Bu ayın sonunda Kurban Bayramımızı kutlayacağız.

Kurban Bayramı öncesinde, ardından da seçim sürecine girilecek olması nedeniyle artan et fiyatlarına müdahale geldi.

İki ana soru gündeme geldi...

Hayvan mı ithal edilecek? Karkas et mi ithal edilecek? 

Ve sonunda “karkas et ithal” kararı alındı.

Karkas et; siniri bol ve kaslı bir ettir.

Peki bu karara sebep olan yerli et fiyatları neden artmıştı?

Neden ithalat zorunluluğu doğdu?

Her yıl yaklaşık 1 milyon tondan fazla kırmızı et tüketiyoruz.

Ülkemizde yaklaşık 14 milyon büyük baş hayvan var.

Bunların sadece 2 milyonu yerli ırk.

Kalanı ise; genetiği ile oynanmış, kültür yada melez ırk olarak biliniyor.

Bu 12 milyon hayvanın genetik olarak meralarda otlama imkânı yok.

Çiftliklerde, ahırlarda yetiştirilmek zorunda.

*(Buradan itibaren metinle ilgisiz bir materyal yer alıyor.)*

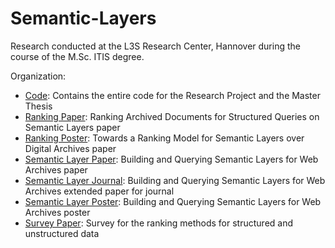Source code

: # Semantic-Layers

Research conducted at the L3S Research Center, Hannover during the course of the M.Sc. ITIS degree. 

Organization: 

* [Code](https://github.com/vkasturia/Semantic-Layers/tree/master/Coding): Contains the entire code for the Research Project and the Master Thesis
* [Ranking Paper](https://github.com/vkasturia/Semantic-Layers/tree/master/Paper_Ranking): Ranking Archived Documents for Structured Queries on Semantic Layers paper
* [Ranking Poster](https://github.com/vkasturia/Semantic-Layers/tree/master/Paper_Ranking_Poster): Towards a Ranking Model for Semantic Layers over Digital Archives paper
* [Semantic Layer Paper](https://github.com/vkasturia/Semantic-Layers/tree/master/Paper_SemanticLayer): Building and Querying Semantic Layers for Web Archives paper
* [Semantic Layer Journal](https://github.com/vkasturia/Semantic-Layers/tree/master/Paper_SemanticLayer_Journal):  Building and Querying Semantic Layers for Web Archives extended paper for journal
* [Semantic Layer Poster](https://github.com/vkasturia/Semantic-Layers/tree/master/Paper_SemanticLayer_Poster): Building and Querying Semantic Layers for Web Archives poster
* [Survey Paper](https://github.com/vkasturia/Semantic-Layers/tree/master/Paper_Survey): Survey for the ranking methods for structured and unstructured data
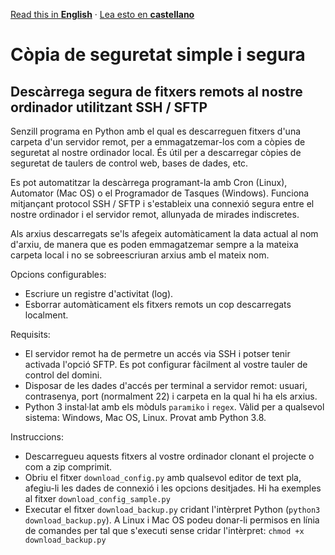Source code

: [Read this in **English**](README.md) · [Lea esto en **castellano**](README.es.md)

# Còpia de seguretat simple i segura
## Descàrrega segura de fitxers remots al nostre ordinador utilitzant SSH / SFTP

Senzill programa en Python amb el qual es descarreguen fitxers d'una carpeta d'un servidor remot, per a emmagatzemar-los com a còpies de seguretat al nostre ordinador local. És útil per a descarregar còpies de seguretat de taulers de control web, bases de dades, etc.

Es pot automatitzar la descàrrega programant-la amb Cron (Linux), Automator (Mac OS) o el Programador de Tasques (Windows). Funciona mitjançant protocol SSH / SFTP i s'estableix una connexió segura entre el nostre ordinador i el servidor remot, allunyada de mirades indiscretes.

Als arxius descarregats se'ls afegeix automàticament la data actual al nom d'arxiu, de manera que es poden emmagatzemar sempre a la mateixa carpeta local i no se sobreescriuran arxius amb el mateix nom.

Opcions configurables:

- Escriure un registre d'activitat (log).
- Esborrar automàticament els fitxers remots un cop descarregats localment.

Requisits:

- El servidor remot ha de permetre un accés via SSH i potser tenir activada l'opció SFTP. Es pot configurar fàcilment al vostre tauler de control del domini.
- Disposar de les dades d'accés per terminal a servidor remot: usuari, contrasenya, port (normalment 22) i carpeta en la qual hi ha els arxius.
- Python 3 instal·lat amb els mòduls `paramiko` i `regex`. Vàlid per a qualsevol sistema: Windows, Mac OS, Linux. Provat amb Python 3.8.

Instruccions:

- Descarregueu aquests fitxers al vostre ordinador clonant el projecte o com a zip comprimit.
- Obriu el fitxer `download_config.py` amb qualsevol editor de text pla, afegiu-li les dades de connexió i les opcions desitjades. Hi ha exemples al fitxer `download_config_sample.py`
- Executar el fitxer `download_backup.py` cridant l'intèrpret Python (`python3 download_backup.py`). A Linux i Mac OS podeu donar-li permisos en línia de comandes per tal que s'executi sense cridar l'intèrpret: `chmod +x download_backup.py`
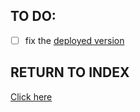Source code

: ## TO DO:

- [ ] fix the [deployed version](https://3willows.github.io/moviesApiProject/) 

## RETURN TO INDEX

[Click here](https://github.com/3willows/projectsIndex)
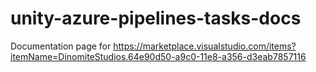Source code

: # unity-azure-pipelines-tasks-docs
Documentation page for https://marketplace.visualstudio.com/items?itemName=DinomiteStudios.64e90d50-a9c0-11e8-a356-d3eab7857116
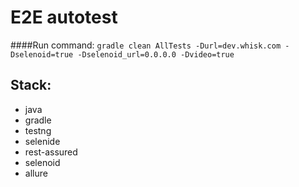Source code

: # E2E autotest

####Run command:
``
gradle clean AllTests -Durl=dev.whisk.com -Dselenoid=true -Dselenoid_url=0.0.0.0 -Dvideo=true
``

## Stack:
- java
- gradle
- testng
- selenide
- rest-assured
- selenoid
- allure
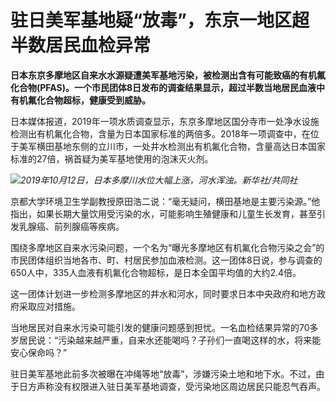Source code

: 

# 驻日美军基地疑“放毒”，东京一地区超半数居民血检异常

**日本东京多摩地区自来水水源疑遭美军基地污染，被检测出含有可能致癌的有机氟化合物(PFAS)。一个市民团体8日发布的调查结果显示，超过半数当地居民血液中有机氟化合物超标，健康受到威胁。**

日本媒体报道，2019年一项水质调查显示，东京多摩地区国分寺市一处净水设施检测出有机氟化合物，含量为日本国家标准的两倍多。2018年一项调查中，在位于美军横田基地东侧的立川市，一处井水检测出有机氟化合物，含量高达日本国家标准的27倍，祸首疑为美军基地使用的泡沫灭火剂。

![](https://inews.gtimg.com/om_bt/Ok1_L65TuKZEl__dOd9oxaAA4S1OM-6xXIrp2IMonL-ScAA/1000)_2019年10月12日，日本多摩川水位大幅上涨，河水浑浊。新华社/共同社_

京都大学环境卫生学副教授原田浩二说：“毫无疑问，横田基地是主要污染源。”他指出，如果长期大量饮用受污染的水，可能影响生殖健康和儿童生长发育，甚至引发乳腺癌、前列腺癌等疾病。

围绕多摩地区自来水污染问题，一个名为“曝光多摩地区有机氟化合物污染之会”的市民团体组织当地各市、町、村居民参加血液检测。这一团体8日说，参与调查的650人中，335人血液有机氟化合物超标，是日本全国平均值的大约2.4倍。

这一团体计划进一步检测多摩地区的井水和河水，同时要求日本中央政府和地方政府采取应对措施。

当地居民对自来水污染可能引发的健康问题感到担忧。一名血检结果异常的70多岁居民说：“污染越来越严重，自来水还能喝吗？子孙们一直喝这样的水，将来能安心保命吗？”

驻日美军基地此前多次被曝在冲绳等地“放毒”，涉嫌污染土地和地下水。不过，由于日方声称没有权限进入驻日美军基地调查，受污染地区周边居民只能忍气吞声。

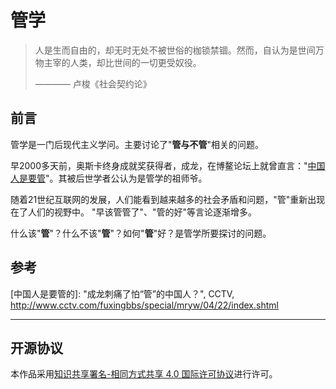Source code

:# 管学

> 人是生而自由的，却无时无处不被世俗的枷锁禁锢。然而，自认为是世间万物主宰的人类，却比世间的一切更受奴役。
>
> ———— 卢梭《社会契约论》

## 前言

管学是一门后现代主义学问。主要讨论了"**管与不管**"相关的问题。

早2000多天前，奥斯卡终身成就奖获得者，成龙，在博鳌论坛上就曾直言："[中国人是要管](#参考)"。其被后世学者公认为是管学的祖师爷。

随着21世纪互联网的发展，人们能看到越来越多的社会矛盾和问题，"管"重新出现在了人们的视野中。
"早该管管了"、"管的好"等言论逐渐增多。

什么该"**管**"？什么不该"**管**"？如何"**管**"好？是管学所要探讨的问题。

## 参考

[中国人是要管的]: "成龙刺痛了怕“管”的中国人？", CCTV, <http://www.cctv.com/fuxingbbs/special/mryw/04/22/index.shtml>

---

## 开源协议

本作品采用[知识共享署名-相同方式共享 4.0 国际许可协议](http://creativecommons.org/licenses/by-sa/4.0/)进行许可。
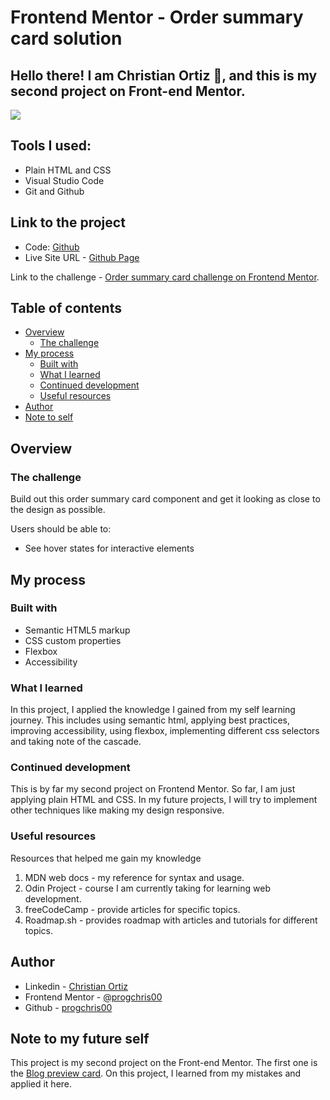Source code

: # Frontend Mentor - Order summary card solution

## Hello there! I am Christian Ortiz 👋, and this is my second project on Front-end Mentor.

![](/images/screenshot.png)

## Tools I used:
- Plain HTML and CSS
- Visual Studio Code
- Git and Github

## Link to the project
- Code: [Github](https://github.com/progchris00/FrontendMentor-Challenges/tree/main/OrderSummary)
- Live Site URL - [Github Page](https://progchris00.github.io/FrontendMentor-Challenges/OrderSummary/)

Link to the challenge - [Order summary card challenge on Frontend Mentor](https://www.frontendmentor.io/challenges/order-summary-component-QlPmajDUj).

## Table of contents

- [Overview](#overview)
  - [The challenge](#the-challenge)
- [My process](#my-process)
  - [Built with](#built-with)
  - [What I learned](#what-i-learned)
  - [Continued development](#continued-development)
  - [Useful resources](#useful-resources)
- [Author](#author)
- [Note to self](#note-to-my-future-self)
## Overview

### The challenge

Build out this order summary card component and get it looking as close to the design as possible.

Users should be able to:

- See hover states for interactive elements

## My process

### Built with

- Semantic HTML5 markup
- CSS custom properties
- Flexbox
- Accessibility

### What I learned

In this project, I applied the knowledge I gained from my self learning journey. This includes using semantic html, applying best practices, improving accessibility, using flexbox, implementing different css selectors and taking note of the cascade. 

### Continued development

This is by far my second project on Frontend Mentor. So far, I am just applying plain HTML and CSS. In my future projects, I will try to implement other techniques like making my design responsive.

### Useful resources

Resources that helped me gain my knowledge
1. MDN web docs - my reference for syntax and usage.
2. Odin Project - course I am currently taking for learning web development.
3. freeCodeCamp - provide articles for specific topics.
4. Roadmap.sh - provides roadmap with articles and tutorials for different topics.


## Author

- Linkedin - [Christian Ortiz](https://www.linkedin.com/in/christian-ortiz-b45b39256/)
- Frontend Mentor - [@progchris00](https://www.frontendmentor.io/profile/progchris00)
- Github - [progchris00](https://github.com/progchris00)


## Note to my future self

This project is my second project on the Front-end Mentor. The first one is the [Blog preview card](https://progchris00.github.io/FrontendMentor-Challenges/BlogPreviewCard/). On this project, I learned from my mistakes and applied it here.
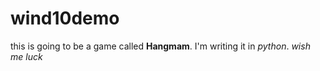 # wind10demo

this is going to be a game called **Hangmam**.
I'm writing it in *python*.
*wish me luck*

Bu da artı hazır yem maliyeti demek.

Ülkemizdeki hayvanların, tükettiği toplam yemin %60’ı sanayi yemi.

Sanayi yemi ise tamamen ithal ürünlerden elde ediliyor.

Yani dövize endeksli.

Döviz yükselirse; yem fiyatı da yükseliyor, hayvancılık maliyeti de.

Kişi başı kırmızı ve beyaz et tüketimi sıralamasında; 177 ülke arasında 121’inci sıradayız.

Kişi başı kırmızı ve beyaz et tüketiminde dünya ortalaması 40 kg.

Medya’da sık sık “Yükselen Yıldız Türkiye” manşetleri atılan,

Türkiye’de ise sadece 25 kg...

Ekonomisi battı dediğimiz Yunanistan’da bile yaklaşık kişibaşı et tüketimi 75 kg.’dır.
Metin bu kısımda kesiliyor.